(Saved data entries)
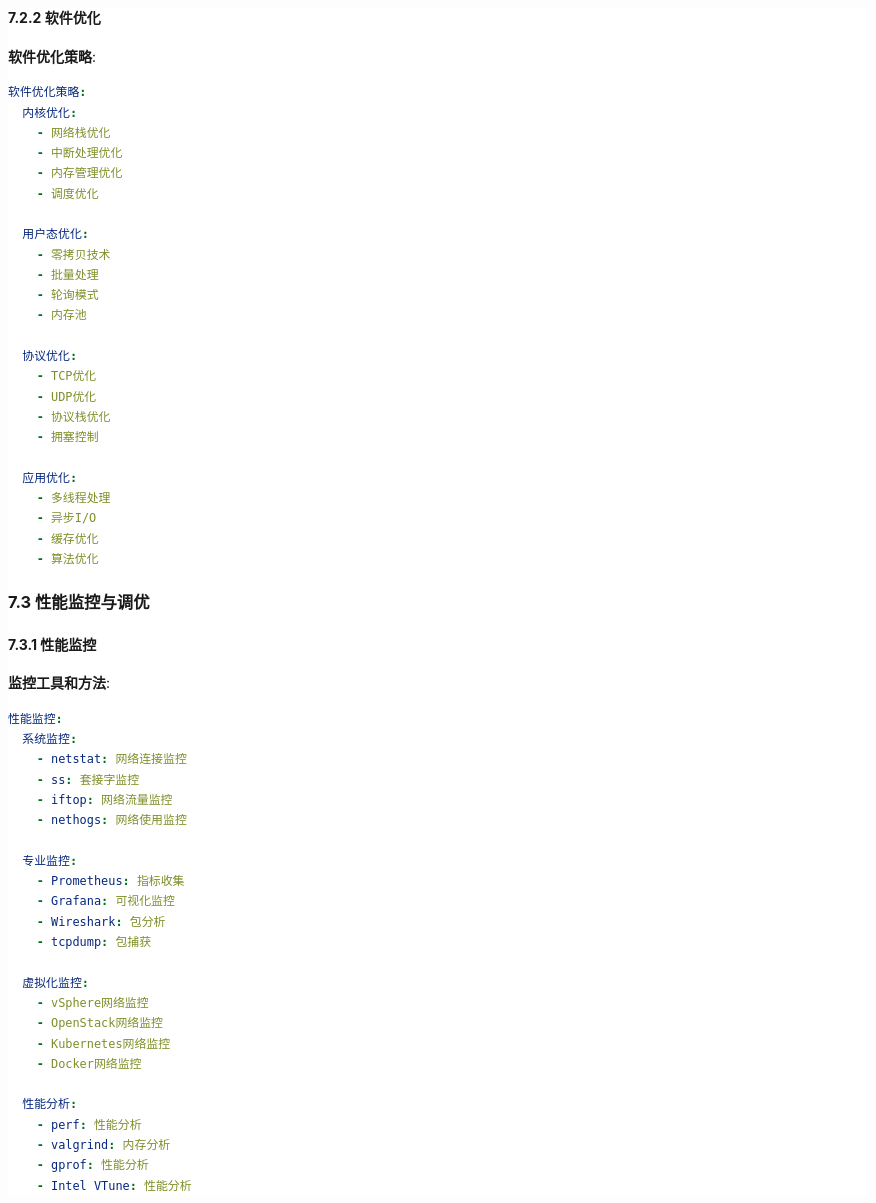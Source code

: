 #### 7.2.2 软件优化

**软件优化策略**:

```yaml
软件优化策略:
  内核优化:
    - 网络栈优化
    - 中断处理优化
    - 内存管理优化
    - 调度优化
  
  用户态优化:
    - 零拷贝技术
    - 批量处理
    - 轮询模式
    - 内存池
  
  协议优化:
    - TCP优化
    - UDP优化
    - 协议栈优化
    - 拥塞控制
  
  应用优化:
    - 多线程处理
    - 异步I/O
    - 缓存优化
    - 算法优化
```

### 7.3 性能监控与调优

#### 7.3.1 性能监控

**监控工具和方法**:

```yaml
性能监控:
  系统监控:
    - netstat: 网络连接监控
    - ss: 套接字监控
    - iftop: 网络流量监控
    - nethogs: 网络使用监控
  
  专业监控:
    - Prometheus: 指标收集
    - Grafana: 可视化监控
    - Wireshark: 包分析
    - tcpdump: 包捕获
  
  虚拟化监控:
    - vSphere网络监控
    - OpenStack网络监控
    - Kubernetes网络监控
    - Docker网络监控
  
  性能分析:
    - perf: 性能分析
    - valgrind: 内存分析
    - gprof: 性能分析
    - Intel VTune: 性能分析
```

Task instructions
Only the text of the records belongs in the answer, printed exactly and without pictures.

Response to the task
Source code

: #### 7.2.2 软件优化

**软件优化策略**:

```yaml
软件优化策略:
  内核优化:
    - 网络栈优化
    - 中断处理优化
    - 内存管理优化
    - 调度优化
  
  用户态优化:
    - 零拷贝技术
    - 批量处理
    - 轮询模式
    - 内存池
  
  协议优化:
    - TCP优化
    - UDP优化
    - 协议栈优化
    - 拥塞控制
  
  应用优化:
    - 多线程处理
    - 异步I/O
    - 缓存优化
    - 算法优化
```

### 7.3 性能监控与调优

#### 7.3.1 性能监控

**监控工具和方法**:

```yaml
性能监控:
  系统监控:
    - netstat: 网络连接监控
    - ss: 套接字监控
    - iftop: 网络流量监控
    - nethogs: 网络使用监控
  
  专业监控:
    - Prometheus: 指标收集
    - Grafana: 可视化监控
    - Wireshark: 包分析
    - tcpdump: 包捕获
  
  虚拟化监控:
    - vSphere网络监控
    - OpenStack网络监控
    - Kubernetes网络监控
    - Docker网络监控
  
  性能分析:
    - perf: 性能分析
    - valgrind: 内存分析
    - gprof: 性能分析
    - Intel VTune: 性能分析
```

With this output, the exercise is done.